Task description: In the listing below, find the line with "chúng tôi đánh" and the line with "số liệu luân chuyển từ vựng.". Repeat those two lines and all lines between them exactly.

Data shown:
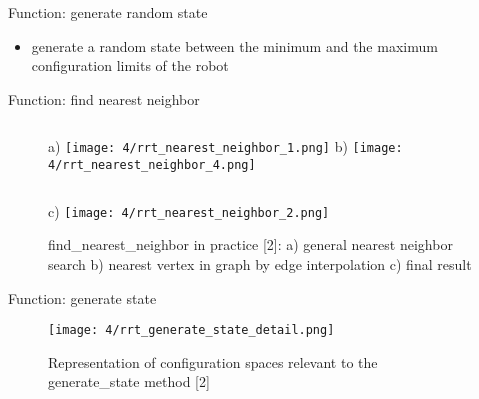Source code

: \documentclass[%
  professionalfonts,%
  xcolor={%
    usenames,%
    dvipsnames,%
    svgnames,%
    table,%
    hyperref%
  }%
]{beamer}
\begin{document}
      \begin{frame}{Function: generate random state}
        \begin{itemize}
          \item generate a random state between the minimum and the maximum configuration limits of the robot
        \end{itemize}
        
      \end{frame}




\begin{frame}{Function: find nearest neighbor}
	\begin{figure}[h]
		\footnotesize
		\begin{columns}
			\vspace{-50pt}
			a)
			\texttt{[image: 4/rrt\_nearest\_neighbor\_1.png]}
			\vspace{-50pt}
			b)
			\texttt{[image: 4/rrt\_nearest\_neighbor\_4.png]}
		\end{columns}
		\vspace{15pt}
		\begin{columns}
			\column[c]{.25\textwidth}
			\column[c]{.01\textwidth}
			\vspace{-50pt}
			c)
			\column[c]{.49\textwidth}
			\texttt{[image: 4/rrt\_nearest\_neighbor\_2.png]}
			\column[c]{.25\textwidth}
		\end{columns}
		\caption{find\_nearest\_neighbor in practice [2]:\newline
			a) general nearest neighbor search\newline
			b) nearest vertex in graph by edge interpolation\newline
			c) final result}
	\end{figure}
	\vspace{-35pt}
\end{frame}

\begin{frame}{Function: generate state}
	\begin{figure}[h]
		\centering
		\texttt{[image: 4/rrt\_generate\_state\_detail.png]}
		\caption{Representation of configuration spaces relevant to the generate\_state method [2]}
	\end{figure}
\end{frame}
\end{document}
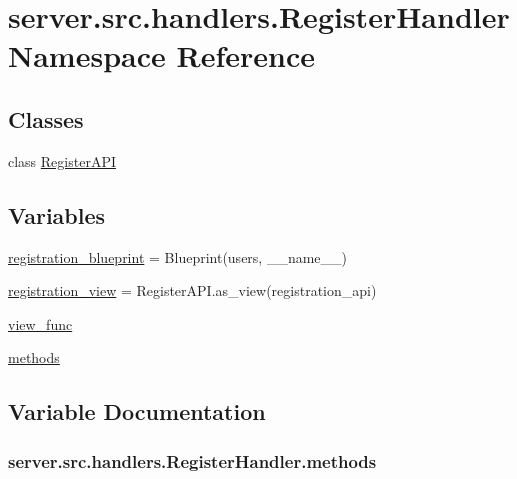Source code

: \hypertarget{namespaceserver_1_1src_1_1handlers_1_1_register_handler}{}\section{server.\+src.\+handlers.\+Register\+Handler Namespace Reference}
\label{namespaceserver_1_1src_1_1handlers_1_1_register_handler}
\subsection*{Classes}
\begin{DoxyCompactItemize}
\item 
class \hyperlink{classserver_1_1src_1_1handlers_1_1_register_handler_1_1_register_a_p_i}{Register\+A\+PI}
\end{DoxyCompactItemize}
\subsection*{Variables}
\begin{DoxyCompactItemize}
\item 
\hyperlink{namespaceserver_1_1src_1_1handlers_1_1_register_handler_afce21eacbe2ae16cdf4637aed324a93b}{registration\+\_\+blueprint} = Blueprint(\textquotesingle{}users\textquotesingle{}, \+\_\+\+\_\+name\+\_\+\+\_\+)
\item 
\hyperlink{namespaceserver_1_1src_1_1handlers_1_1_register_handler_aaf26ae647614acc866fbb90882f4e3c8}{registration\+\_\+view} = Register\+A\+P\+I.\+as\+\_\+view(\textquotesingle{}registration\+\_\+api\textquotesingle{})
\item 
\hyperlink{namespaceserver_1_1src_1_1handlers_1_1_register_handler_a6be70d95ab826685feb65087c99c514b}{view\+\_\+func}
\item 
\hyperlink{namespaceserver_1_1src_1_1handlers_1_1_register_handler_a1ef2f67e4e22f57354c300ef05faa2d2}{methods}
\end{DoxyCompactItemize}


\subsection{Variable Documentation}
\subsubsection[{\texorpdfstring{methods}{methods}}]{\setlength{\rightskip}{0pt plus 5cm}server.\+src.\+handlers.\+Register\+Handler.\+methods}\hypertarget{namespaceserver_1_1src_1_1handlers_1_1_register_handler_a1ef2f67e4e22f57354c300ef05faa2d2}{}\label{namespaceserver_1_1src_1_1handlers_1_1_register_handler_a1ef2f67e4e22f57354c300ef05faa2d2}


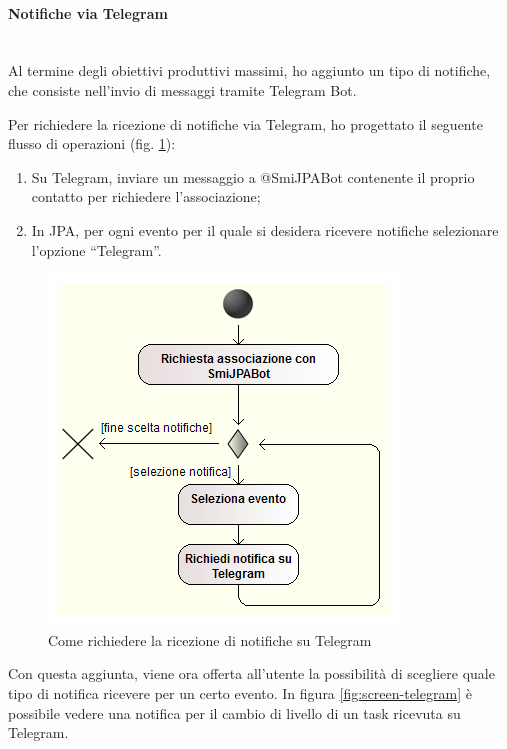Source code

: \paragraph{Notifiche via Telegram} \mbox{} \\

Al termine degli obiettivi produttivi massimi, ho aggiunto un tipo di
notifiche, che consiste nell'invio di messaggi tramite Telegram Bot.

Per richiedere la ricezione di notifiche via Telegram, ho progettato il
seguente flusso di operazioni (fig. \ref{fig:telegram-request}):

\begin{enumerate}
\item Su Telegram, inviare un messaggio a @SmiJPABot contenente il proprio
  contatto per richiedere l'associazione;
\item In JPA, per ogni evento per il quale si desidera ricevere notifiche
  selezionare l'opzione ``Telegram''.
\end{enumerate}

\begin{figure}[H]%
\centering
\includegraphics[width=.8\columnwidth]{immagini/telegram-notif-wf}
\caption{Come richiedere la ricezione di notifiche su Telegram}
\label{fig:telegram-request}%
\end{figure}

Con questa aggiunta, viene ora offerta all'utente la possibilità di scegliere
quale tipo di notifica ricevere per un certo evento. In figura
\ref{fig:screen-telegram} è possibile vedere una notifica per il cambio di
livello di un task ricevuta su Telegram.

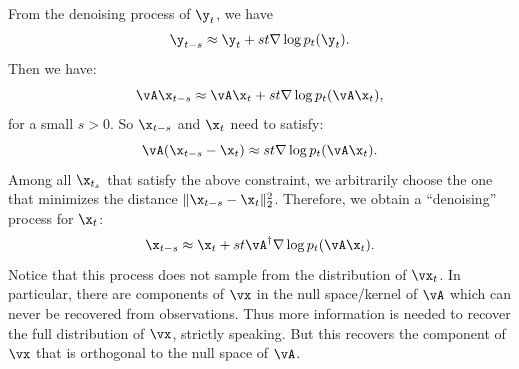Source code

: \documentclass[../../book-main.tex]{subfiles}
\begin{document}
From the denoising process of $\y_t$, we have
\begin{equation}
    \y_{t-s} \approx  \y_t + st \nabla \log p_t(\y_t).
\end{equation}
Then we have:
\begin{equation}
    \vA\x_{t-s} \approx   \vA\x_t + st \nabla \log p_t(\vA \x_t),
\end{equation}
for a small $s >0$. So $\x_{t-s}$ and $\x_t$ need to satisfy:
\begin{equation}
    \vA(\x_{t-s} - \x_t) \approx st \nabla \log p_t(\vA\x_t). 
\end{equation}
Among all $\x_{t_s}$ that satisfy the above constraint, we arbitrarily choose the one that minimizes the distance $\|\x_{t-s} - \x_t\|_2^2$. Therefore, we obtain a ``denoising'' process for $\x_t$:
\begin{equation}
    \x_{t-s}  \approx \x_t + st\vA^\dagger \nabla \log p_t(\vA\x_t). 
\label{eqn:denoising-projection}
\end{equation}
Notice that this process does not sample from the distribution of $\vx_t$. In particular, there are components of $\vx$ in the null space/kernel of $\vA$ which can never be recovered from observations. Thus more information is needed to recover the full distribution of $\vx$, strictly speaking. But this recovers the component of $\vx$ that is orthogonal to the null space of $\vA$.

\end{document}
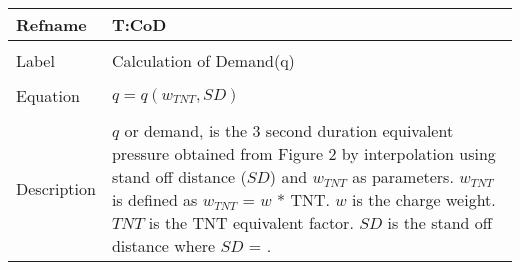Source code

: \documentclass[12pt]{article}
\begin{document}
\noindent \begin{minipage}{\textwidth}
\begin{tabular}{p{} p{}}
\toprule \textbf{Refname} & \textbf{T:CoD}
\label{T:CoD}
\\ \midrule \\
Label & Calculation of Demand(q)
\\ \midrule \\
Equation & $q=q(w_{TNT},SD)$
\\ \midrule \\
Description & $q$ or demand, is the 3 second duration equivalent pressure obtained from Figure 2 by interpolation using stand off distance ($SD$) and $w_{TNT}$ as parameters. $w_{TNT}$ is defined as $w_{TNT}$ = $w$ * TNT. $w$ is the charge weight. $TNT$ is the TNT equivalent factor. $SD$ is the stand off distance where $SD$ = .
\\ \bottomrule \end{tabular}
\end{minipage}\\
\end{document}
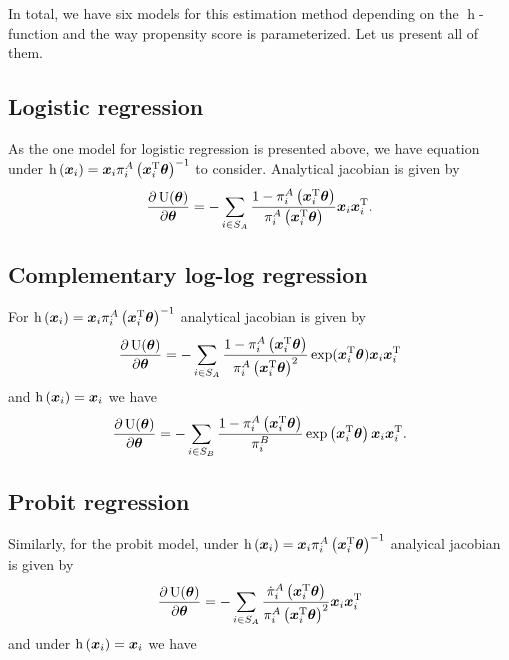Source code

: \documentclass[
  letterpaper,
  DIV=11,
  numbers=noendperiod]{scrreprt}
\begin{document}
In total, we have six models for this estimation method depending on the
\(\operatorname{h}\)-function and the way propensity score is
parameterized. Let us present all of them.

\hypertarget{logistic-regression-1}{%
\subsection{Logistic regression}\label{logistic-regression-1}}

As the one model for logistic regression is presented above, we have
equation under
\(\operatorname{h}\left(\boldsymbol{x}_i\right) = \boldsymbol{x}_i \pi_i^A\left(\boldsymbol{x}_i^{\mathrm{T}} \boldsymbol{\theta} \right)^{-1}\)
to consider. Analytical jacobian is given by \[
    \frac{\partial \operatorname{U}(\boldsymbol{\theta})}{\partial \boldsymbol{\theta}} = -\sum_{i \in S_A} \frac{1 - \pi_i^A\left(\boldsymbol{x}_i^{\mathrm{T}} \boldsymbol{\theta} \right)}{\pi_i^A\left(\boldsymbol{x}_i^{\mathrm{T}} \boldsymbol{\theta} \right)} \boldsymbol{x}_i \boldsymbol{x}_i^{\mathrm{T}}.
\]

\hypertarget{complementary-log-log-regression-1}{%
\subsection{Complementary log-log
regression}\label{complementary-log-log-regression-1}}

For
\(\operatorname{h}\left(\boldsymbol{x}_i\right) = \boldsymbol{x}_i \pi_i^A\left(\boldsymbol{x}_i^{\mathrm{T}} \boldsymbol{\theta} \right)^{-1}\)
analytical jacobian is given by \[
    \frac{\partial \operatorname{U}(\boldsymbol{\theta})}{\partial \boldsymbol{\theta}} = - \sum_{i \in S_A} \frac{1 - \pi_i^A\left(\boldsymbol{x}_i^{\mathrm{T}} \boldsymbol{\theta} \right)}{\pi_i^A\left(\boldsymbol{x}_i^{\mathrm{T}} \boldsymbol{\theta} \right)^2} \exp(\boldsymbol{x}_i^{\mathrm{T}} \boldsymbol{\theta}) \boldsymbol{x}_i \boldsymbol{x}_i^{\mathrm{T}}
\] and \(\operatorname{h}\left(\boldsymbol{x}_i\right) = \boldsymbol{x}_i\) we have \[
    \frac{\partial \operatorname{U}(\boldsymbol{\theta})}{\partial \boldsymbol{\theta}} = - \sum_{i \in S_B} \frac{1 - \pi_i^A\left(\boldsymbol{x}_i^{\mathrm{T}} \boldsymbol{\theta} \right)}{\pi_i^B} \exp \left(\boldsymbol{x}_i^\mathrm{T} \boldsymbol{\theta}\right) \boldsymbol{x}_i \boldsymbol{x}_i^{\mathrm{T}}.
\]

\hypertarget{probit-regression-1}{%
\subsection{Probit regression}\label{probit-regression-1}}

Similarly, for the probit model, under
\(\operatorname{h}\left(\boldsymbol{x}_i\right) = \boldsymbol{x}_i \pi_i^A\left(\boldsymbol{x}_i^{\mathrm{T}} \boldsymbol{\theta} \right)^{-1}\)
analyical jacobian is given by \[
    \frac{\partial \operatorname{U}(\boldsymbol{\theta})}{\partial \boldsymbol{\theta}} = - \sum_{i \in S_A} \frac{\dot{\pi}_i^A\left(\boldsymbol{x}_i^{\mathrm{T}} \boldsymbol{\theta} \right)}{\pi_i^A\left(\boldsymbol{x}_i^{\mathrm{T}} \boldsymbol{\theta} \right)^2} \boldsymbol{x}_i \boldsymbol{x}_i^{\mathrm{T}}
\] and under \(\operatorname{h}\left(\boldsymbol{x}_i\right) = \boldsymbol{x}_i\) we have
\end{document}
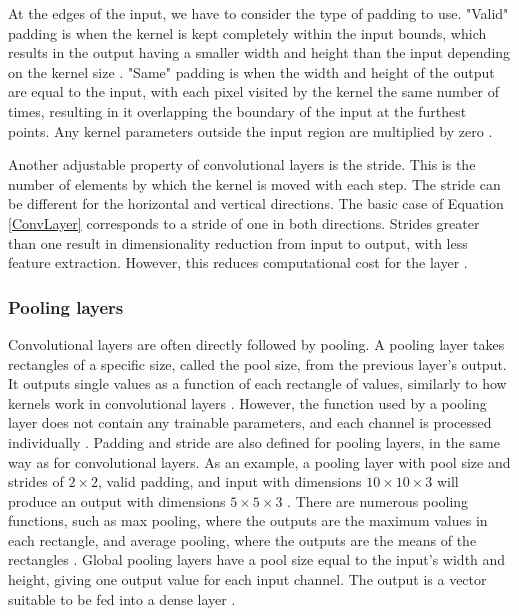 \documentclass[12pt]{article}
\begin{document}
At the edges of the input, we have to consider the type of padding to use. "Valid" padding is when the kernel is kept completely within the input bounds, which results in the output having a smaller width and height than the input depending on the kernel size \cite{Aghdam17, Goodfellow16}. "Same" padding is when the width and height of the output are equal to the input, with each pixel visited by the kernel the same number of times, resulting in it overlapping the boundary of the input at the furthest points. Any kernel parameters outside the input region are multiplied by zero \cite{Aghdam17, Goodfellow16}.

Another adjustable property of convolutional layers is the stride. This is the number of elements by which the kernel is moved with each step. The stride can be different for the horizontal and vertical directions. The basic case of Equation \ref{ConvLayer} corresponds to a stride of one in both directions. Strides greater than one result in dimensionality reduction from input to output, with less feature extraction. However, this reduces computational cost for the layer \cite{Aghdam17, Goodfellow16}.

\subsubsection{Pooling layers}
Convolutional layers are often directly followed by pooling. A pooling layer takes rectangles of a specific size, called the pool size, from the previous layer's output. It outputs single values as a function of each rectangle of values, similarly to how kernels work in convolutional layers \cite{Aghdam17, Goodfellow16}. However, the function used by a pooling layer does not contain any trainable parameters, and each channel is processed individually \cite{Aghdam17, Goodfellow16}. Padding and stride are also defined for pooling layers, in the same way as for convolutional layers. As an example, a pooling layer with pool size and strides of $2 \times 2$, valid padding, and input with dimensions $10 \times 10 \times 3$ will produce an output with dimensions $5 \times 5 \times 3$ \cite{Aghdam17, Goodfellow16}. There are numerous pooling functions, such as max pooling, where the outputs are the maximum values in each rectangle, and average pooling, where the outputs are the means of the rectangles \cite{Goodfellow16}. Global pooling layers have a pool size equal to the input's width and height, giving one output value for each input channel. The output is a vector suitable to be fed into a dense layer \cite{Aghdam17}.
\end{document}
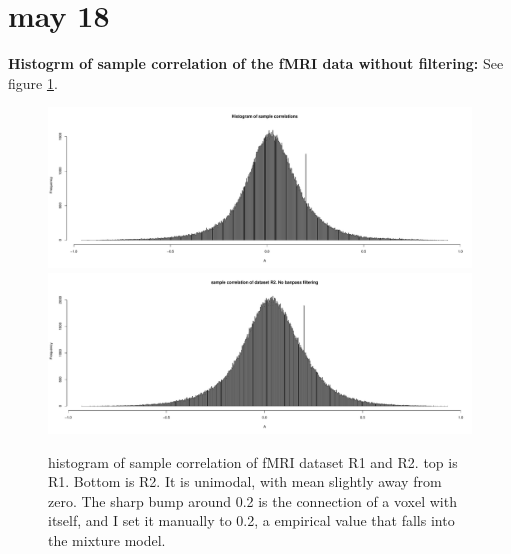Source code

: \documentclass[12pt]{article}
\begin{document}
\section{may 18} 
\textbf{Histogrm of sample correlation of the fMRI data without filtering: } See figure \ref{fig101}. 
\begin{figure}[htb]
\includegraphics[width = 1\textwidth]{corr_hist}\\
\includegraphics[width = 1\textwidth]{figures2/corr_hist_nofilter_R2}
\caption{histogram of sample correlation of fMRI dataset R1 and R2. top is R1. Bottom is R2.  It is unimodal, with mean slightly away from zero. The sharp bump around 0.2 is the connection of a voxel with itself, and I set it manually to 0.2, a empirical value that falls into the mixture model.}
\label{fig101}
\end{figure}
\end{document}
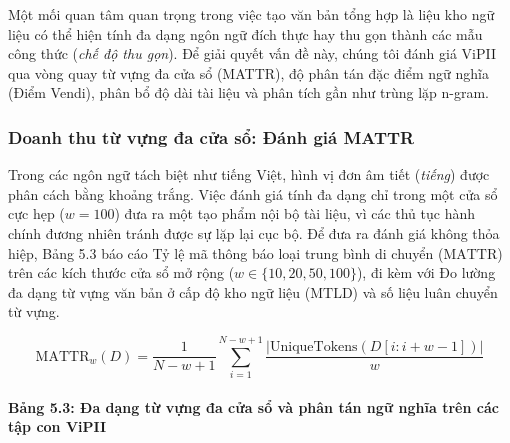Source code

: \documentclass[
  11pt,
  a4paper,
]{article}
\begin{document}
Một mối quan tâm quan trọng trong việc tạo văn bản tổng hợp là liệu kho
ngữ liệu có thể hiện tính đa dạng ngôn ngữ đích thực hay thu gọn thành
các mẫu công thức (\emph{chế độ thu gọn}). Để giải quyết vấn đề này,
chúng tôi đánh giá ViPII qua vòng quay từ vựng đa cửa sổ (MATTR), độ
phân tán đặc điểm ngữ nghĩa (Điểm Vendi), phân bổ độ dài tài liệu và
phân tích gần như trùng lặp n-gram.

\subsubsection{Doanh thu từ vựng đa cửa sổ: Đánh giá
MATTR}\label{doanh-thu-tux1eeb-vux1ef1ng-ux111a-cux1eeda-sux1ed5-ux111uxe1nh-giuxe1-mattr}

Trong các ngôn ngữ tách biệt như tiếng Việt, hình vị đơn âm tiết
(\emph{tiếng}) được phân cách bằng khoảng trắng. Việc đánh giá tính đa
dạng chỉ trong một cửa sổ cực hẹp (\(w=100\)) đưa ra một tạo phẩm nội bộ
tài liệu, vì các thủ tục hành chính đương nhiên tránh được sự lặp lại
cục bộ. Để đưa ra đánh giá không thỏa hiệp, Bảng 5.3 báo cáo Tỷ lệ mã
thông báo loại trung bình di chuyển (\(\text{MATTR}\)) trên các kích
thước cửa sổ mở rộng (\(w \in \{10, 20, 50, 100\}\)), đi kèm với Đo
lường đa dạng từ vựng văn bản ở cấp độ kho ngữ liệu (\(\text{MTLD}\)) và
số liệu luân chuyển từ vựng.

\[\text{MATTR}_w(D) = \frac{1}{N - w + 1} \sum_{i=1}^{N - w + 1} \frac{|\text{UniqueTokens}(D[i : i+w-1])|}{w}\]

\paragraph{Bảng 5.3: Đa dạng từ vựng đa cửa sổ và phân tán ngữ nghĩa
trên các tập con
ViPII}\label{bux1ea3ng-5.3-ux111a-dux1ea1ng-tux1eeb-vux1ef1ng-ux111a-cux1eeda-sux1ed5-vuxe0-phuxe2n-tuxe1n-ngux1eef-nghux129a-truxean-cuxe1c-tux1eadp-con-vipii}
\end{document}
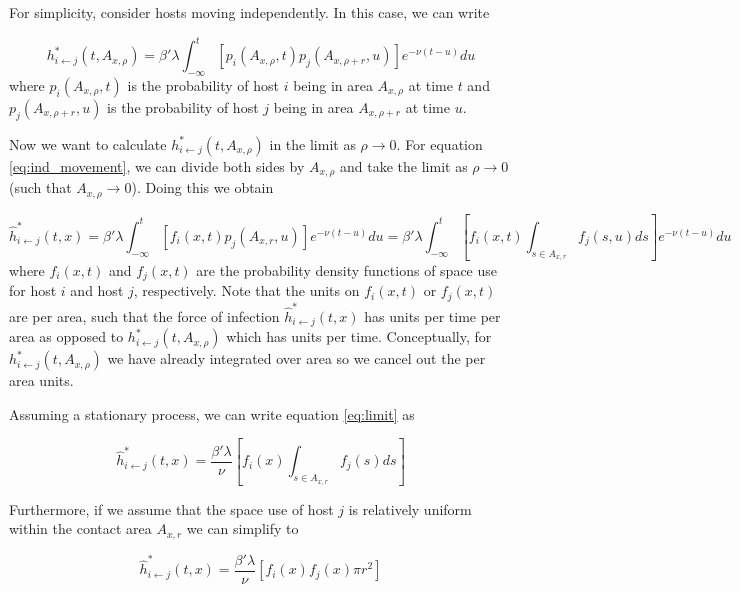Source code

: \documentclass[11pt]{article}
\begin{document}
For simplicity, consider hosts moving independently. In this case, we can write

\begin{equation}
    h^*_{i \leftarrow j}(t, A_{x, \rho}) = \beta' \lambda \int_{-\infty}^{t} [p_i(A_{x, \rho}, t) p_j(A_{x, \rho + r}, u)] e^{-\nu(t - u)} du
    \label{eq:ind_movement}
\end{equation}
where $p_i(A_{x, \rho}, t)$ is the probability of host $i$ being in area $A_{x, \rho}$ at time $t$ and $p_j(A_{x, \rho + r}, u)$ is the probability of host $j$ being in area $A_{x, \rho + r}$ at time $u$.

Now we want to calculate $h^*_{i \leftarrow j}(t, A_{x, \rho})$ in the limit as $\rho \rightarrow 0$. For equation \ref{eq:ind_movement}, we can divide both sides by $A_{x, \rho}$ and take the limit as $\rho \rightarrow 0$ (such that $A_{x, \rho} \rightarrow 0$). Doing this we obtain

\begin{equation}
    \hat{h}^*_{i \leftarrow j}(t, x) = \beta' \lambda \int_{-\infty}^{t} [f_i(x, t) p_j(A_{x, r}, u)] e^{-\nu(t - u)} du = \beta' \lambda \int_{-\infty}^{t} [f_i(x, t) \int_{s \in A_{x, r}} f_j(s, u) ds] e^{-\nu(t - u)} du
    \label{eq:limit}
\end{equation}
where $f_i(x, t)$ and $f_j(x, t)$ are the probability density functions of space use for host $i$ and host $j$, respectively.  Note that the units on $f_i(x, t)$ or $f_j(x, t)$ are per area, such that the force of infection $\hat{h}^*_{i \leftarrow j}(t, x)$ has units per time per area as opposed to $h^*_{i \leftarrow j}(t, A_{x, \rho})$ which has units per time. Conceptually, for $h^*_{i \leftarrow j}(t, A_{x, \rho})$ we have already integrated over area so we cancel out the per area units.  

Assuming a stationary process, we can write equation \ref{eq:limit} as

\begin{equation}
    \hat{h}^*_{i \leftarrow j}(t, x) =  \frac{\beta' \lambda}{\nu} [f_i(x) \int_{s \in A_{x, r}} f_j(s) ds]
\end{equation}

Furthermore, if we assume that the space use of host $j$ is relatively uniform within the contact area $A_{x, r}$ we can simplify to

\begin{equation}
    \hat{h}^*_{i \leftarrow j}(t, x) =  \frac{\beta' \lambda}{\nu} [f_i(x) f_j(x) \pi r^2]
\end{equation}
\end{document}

Task solution:
chúng tôi đánh giá ViPII qua vòng quay từ vựng đa cửa sổ (MATTR), độ
phân tán đặc điểm ngữ nghĩa (Điểm Vendi), phân bổ độ dài tài liệu và
phân tích gần như trùng lặp n-gram.

\subsubsection{Doanh thu từ vựng đa cửa sổ: Đánh giá
MATTR}\label{doanh-thu-tux1eeb-vux1ef1ng-ux111a-cux1eeda-sux1ed5-ux111uxe1nh-giuxe1-mattr}

Trong các ngôn ngữ tách biệt như tiếng Việt, hình vị đơn âm tiết
(\emph{tiếng}) được phân cách bằng khoảng trắng. Việc đánh giá tính đa
dạng chỉ trong một cửa sổ cực hẹp (\(w=100\)) đưa ra một tạo phẩm nội bộ
tài liệu, vì các thủ tục hành chính đương nhiên tránh được sự lặp lại
cục bộ. Để đưa ra đánh giá không thỏa hiệp, Bảng 5.3 báo cáo Tỷ lệ mã
thông báo loại trung bình di chuyển (\(\text{MATTR}\)) trên các kích
thước cửa sổ mở rộng (\(w \in \{10, 20, 50, 100\}\)), đi kèm với Đo
lường đa dạng từ vựng văn bản ở cấp độ kho ngữ liệu (\(\text{MTLD}\)) và
số liệu luân chuyển từ vựng.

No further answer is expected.